Pero el tiempo jamás otorga el derecho de hacer el
mal, aumenta por el contrario la ofensa. Siempre aparecen
algunos, más orgullosos y más inspirados que
otros, quienes sostienen el peso del yugo y no pueden evitar
sacudírselo, quienes jamás se dejan domesticar,
ante la sumisión y quienes, al igual que Ulises, a
quien nadie ni nada detuvo hasta volver a su casa, no pueden
dejar de pensar en sus privilegios naturales y recordar a
sus predecesores y su estado original. Son estos los que,
al tener la mente despejada y el espíritu clarividente,
no se contenta, como el populacho, con ver la tierra que pisan,
sin mirar hacia adelante ni hacia atrás. Recuerdan
también las cosas pasadas para juzgar las del porvenir
y ponderar las presentes. Son los que, al tener de por si
la mente bien estructurada, se han cuidado de pulirla mediante
el estudio y el saber. Esto, aun cuando la libertad se hubiese
perdido irremediablemente, la imaginarían, la sentirían
en su espíritu, hasta gozarían de ella y seguirían
odiando la servidumbre por más y mejor que se le encubriera.
El
Gran Turco se dio cuenta de que los libros y la sana doctrina
proporciona a los hombres más que cualquier otra cosa,
el sentido de su dignidad como personas y el odio por la tiranía,
de modo que no tiene en sus tierras a muchos sabios, ni tampoco
los solicita. Y, en cualquier otro lugar, por elevado que
sea el número de fieles a la libertad, su celo y el
amor que le prodigan permanece pese a todo su efecto porque
no logran entenderse entre ellos. Las libertad de actuar,
hablar y de pensar les está casi totalmente vetada
con el tirano y permanecen aislados por completo en sus fantasías.
(...)
Pero esa astucia de los tiranos, que consiste en embrutecer
a sus súbditos, jamás quedó tan evidente
como en lo que Ciro hizo a los lidios, tras apoderarse de
Sardes, capital de Lidia, al apresar a Creso, el rico monarca
y hacerlo prisionero. Le llevaron la noticia de que los habitantes
de Sardes se habían sublevado. Los habría aplastado
sin dificultad inmediatamente; sin embargo, al no querer
saquear tan bella ciudad, ni verse obligado a mantener un
ejército para imponer el orden, se le ocurrió
una gran idea para apoderarse de ella: montó burdeles,
tabernas y juegos públicos, y ordenó que los
ciudadanos de Sardes hicieran uso libremente de ellos. Esta
iniciativa dio tan buen resultado que jamás hubo ya
que atacar a los lidios por la fuerza de la espada. Estas
pobres y miserables gentes se distrajeron de su objetivo,
entregándose a todo tipo de juegos; tanto es así
que de ahí proviene la palabra latina (para los que
nosotros llamamos pasatiempos). Ludi que, a su vez,
proviene de Lydi. No todos los tiranos han expresado
con tal énfasis, su deseo de corromper a sus súbditos.

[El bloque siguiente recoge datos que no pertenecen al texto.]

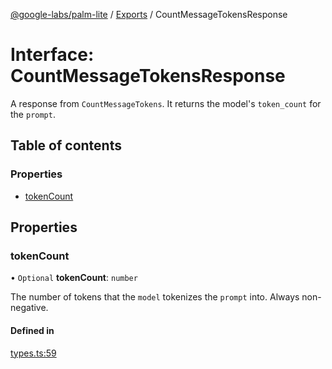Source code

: [@google-labs/palm-lite](../README.md) / [Exports](../modules.md) / CountMessageTokensResponse

# Interface: CountMessageTokensResponse

A response from `CountMessageTokens`. It returns the model's `token_count` for the `prompt`.

## Table of contents

### Properties

- [tokenCount](CountMessageTokensResponse.md#tokencount)

## Properties

### tokenCount

• `Optional` **tokenCount**: `number`

The number of tokens that the `model` tokenizes the `prompt` into. Always non-negative.

#### Defined in

[types.ts:59](https://github.com/Chizobaonorh/labs-prototypes/blob/220f97e/seeds/palm-lite/src/types.ts#L59)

Pero lo cierto es que lo que éste ordenó tan
formalmente, la mayoría de los otros han hecho ocultamente.
Y hay que reconocer que esta es la tendencia natural del pueblo,
que suele ser más numeroso en las ciudades; desconfía
de quien le ama y confía en quien lo engaña. No creáis
que ningún pájaro cae con mayor facilidad en
la trampa, ni pez alguno muerde tan rápidamente el
anzuelo como esos pueblos que se dejan atraer con tanta facilidad
y llevar a la servidumbre por un simple halago, o una pequeña
golosina. Es realmente sorprendente ver cómo se dejan
ir tan aprisa por poco que se les dé coba. Los tragos,
los juegos, las farsas, los espectáculos, los gladiadores,
los animales exóticos, las medallas, las grandes exhibiciones
y otras drogas eran para los pueblos antiguos los cebos de
la servidumbre, el precio de su libertad, los instrumentos
de la tiranía.(*)
(*)
Fuente: Todos los pasajes
en Étienne de La Boétie, "El discurso de la servidumbre
voluntaria", Barcelona, ed. Tusquets.